▶ Problem
Among the lines below, take the one holding "At this point", the one holding "- Extract Transform and Load (ETL)", and all lines between them. Set them down exactly.

▶ Dataset records
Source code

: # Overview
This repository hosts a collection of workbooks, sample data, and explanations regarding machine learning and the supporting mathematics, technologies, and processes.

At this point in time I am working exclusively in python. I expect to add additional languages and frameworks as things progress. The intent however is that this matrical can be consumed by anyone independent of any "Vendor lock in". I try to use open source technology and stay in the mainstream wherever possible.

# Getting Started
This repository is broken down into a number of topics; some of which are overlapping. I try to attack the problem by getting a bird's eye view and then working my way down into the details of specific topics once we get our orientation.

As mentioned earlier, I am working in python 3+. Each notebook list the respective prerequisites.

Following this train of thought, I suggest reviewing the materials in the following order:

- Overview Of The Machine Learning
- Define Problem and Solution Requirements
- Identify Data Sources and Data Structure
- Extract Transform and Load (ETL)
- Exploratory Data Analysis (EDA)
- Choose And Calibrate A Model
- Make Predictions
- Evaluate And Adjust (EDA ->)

▶ Answer for the task
At this point in time I am working exclusively in python. I expect to add additional languages and frameworks as things progress. The intent however is that this matrical can be consumed by anyone independent of any "Vendor lock in". I try to use open source technology and stay in the mainstream wherever possible.

# Getting Started
This repository is broken down into a number of topics; some of which are overlapping. I try to attack the problem by getting a bird's eye view and then working my way down into the details of specific topics once we get our orientation.

As mentioned earlier, I am working in python 3+. Each notebook list the respective prerequisites.

Following this train of thought, I suggest reviewing the materials in the following order:

- Overview Of The Machine Learning
- Define Problem and Solution Requirements
- Identify Data Sources and Data Structure
- Extract Transform and Load (ETL)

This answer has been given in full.